Sandra Burja Chair of Internal Medicine, Faculty of Medicine, University of Maribor, Maribor, Slovenia
Tina Belec Chair of Internal Medicine, Faculty of Medicine, University of Maribor, Maribor, Slovenia
Nika Bizjak Chair of Internal Medicine, Faculty of Medicine, University of Maribor, Maribor, Slovenia
Jernej Mori Medical Intensive Care Unit, University Medical Centre Maribor, Maribor, Slovenia
Andrej Markota Chair of Internal Medicine, Faculty of Medicine, University of Maribor, Maribor, Slovenia; Medical Intensive Care Unit, University Medical Centre Maribor, Maribor, Slovenia
Andreja Sinkovič Chair of Internal Medicine, Faculty of Medicine, University of Maribor, Maribor, Slovenia; Medical Intensive Care Unit, University Medical Centre Maribor, Maribor, Slovenia

DOI:

https://doi.org/10.17305/bjbms.2017.2278

Keywords:

Ventilator-associated pneumonia, VAP, primary prevention, epidemiology, medical devices, intratracheal intubation, bundle

Abstract

Ventilator-associated pneumonia (VAP) is a potentially preventable iatrogenic illness that may develop following mechanical ventilation.

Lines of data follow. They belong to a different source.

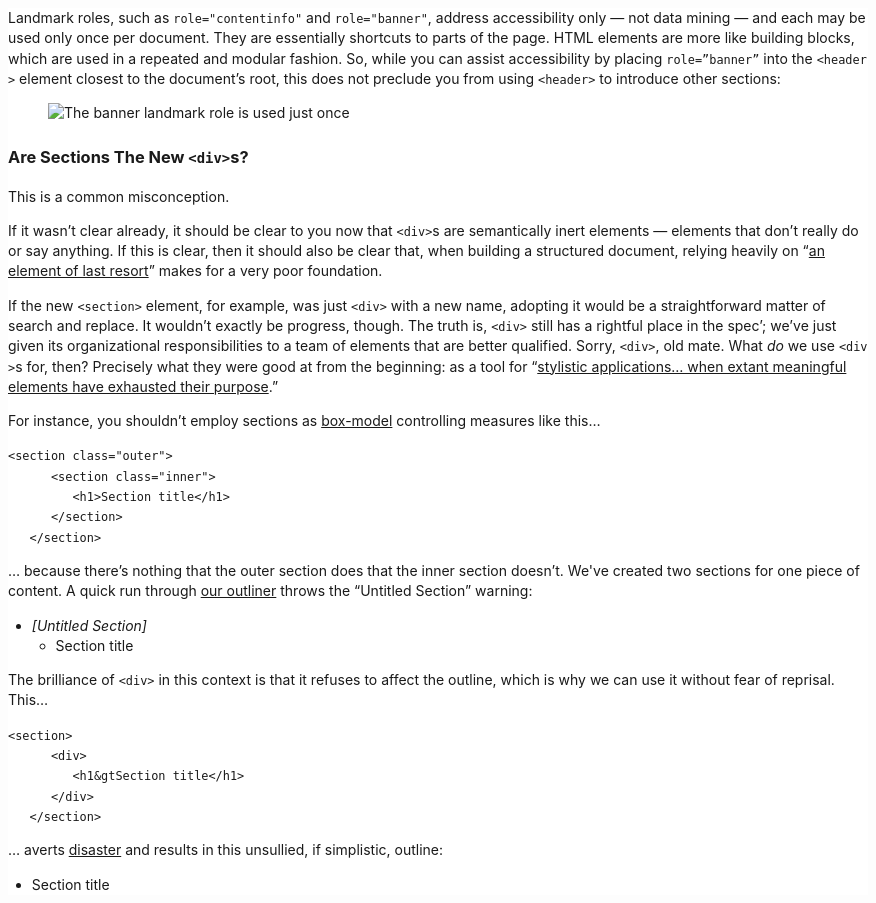 Landmark roles, such as <code>role="contentinfo"</code> and <code>role="banner"</code>, address accessibility only — not data mining — and each may be used only once per document. They are essentially shortcuts to parts of the page. HTML elements are more like building blocks, which are used in a repeated and modular fashion. So, while you can assist accessibility by placing <code>role=”banner”</code> into the <code>&lt;header&gt;</code> element closest to the document’s root, this does not preclude you from using <code>&lt;header&gt;</code> to introduce other sections:

<figure><img loading="lazy" decoding="async" class="alignleft size-full wp-image-123732" src="https://archive.smashing.media/assets/344dbf88-fdf9-42bb-adb4-46f01eedd629/aba2c726-0e14-4e72-ba80-4b4bac2a8ab9/banner-300x300.png" alt="The banner landmark role is used just once" width="300" height="300" /></figure>

### Are Sections The New `<div>`s?

This is a common misconception.

If it wasn’t clear already, it should be clear to you now that <code>&lt;div&gt;</code>s are semantically inert elements — elements that don’t really do or say anything. If this is clear, then it should also be clear that, when building a structured document, relying heavily on “<a href="https://www.w3.org/wiki/HTML/Elements/div">an element of last resort</a>” makes for a very poor foundation.

If the new <code>&lt;section&gt;</code> element, for example, was just <code>&lt;div&gt;</code> with a new name, adopting it would be a straightforward matter of search and replace. It wouldn’t exactly be progress, though. The truth is, <code>&lt;div&gt;</code> still has a rightful place in the spec’; we’ve just given its organizational responsibilities to a team of elements that are better qualified. Sorry, <code>&lt;div&gt;</code>, old mate. What <em>do</em> we use <code>&lt;div&gt;</code>s for, then? Precisely what they were good at from the beginning: as a tool for “<a href="https://en.wikipedia.org/wiki/Span_and_div">stylistic applications… when extant meaningful elements have exhausted their purpose</a>.”

For instance, you shouldn’t employ sections as <a href="https://www.w3.org/TR/CSS2/box.html">box-model</a> controlling measures like this…

<pre><code class="language-markup tmp-html">&lt;section class="outer"&gt;
      &lt;section class="inner"&gt;
         &lt;h1&gt;Section title&lt;/h1&gt;
      &lt;/section&gt;
   &lt;/section&gt;</code></pre>

… because there’s nothing that the outer section does that the inner section doesn’t. We've created two sections for one piece of content. A quick run through <a href="https://gsnedders.html5.org/outliner/">our outliner</a> throws the “Untitled Section” warning:

*   _[Untitled Section]_
    *   Section title

The brilliance of <code>&lt;div&gt;</code> in this context is that it refuses to affect the outline, which is why we can use it without fear of reprisal. This…

<pre><code class="language-markup tmp-html">&lt;section&gt;
      &lt;div&gt;
         &lt;h1&amp;gtSection title&lt;/h1&gt;
      &lt;/div&gt;
   &lt;/section&gt;</code></pre>

… averts <a href="https://twitter.com/jvhellemond/status/257850976478842880">disaster</a> and results in this unsullied, if simplistic, outline:

*   Section title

A bundle for the prevention of VAP consists of different measures which may vary between institutions, and may include: elevation of the head of the bed, oral care with chlorhexidine, subglottic suctioning, daily assessment for extubation and the need for proton-pump inhibitors, use of closed suction systems, and maintaining endotracheal cuff pressure at 25 cmH₂O. Our aim was to determine the efficacy of a VAP prevention bundle, consisting of the above-mentioned measures, by evaluating the incidence of VAP before (no-VAP-B group) and after (VAP-B group) the introduction of the bundle. We retrospectively evaluated the data for patients who were mechanically ventilated with an endotracheal tube, in the period between 1 September and 31 December 2014 (no-VAP-B group, n = 55, 54.5% males, mean age 67.8 ± 14.5 years) and between 1 January to 30 April 2015 (VAP-B group, n = 74, 62.1% males, mean age 64.8 ± 13.7 years). There were no statistically significant differences between no-VAP-B and VAP-B groups in demographic data, intensive care unit (ICU) mortality, hospital mortality, duration of ICU treatment, and duration of mechanical ventilation. No significant differences in the rates of VAP and early VAP (onset ≤7 days after intubation) were found between no-VAP-B and VAP-B groups (41.8% versus 25.7%, p = 0.06 and 10.9% versus 12.2%, p > 0.99, respectively). However, a significant decrease in the late VAP (onset >8 days after intubation) was found in VAP-B group compared to no-VAP-B group (13.5% versus 30.9%, p = 0.027). Overall, our results support the use of VAP prevention bundle in clinical practice.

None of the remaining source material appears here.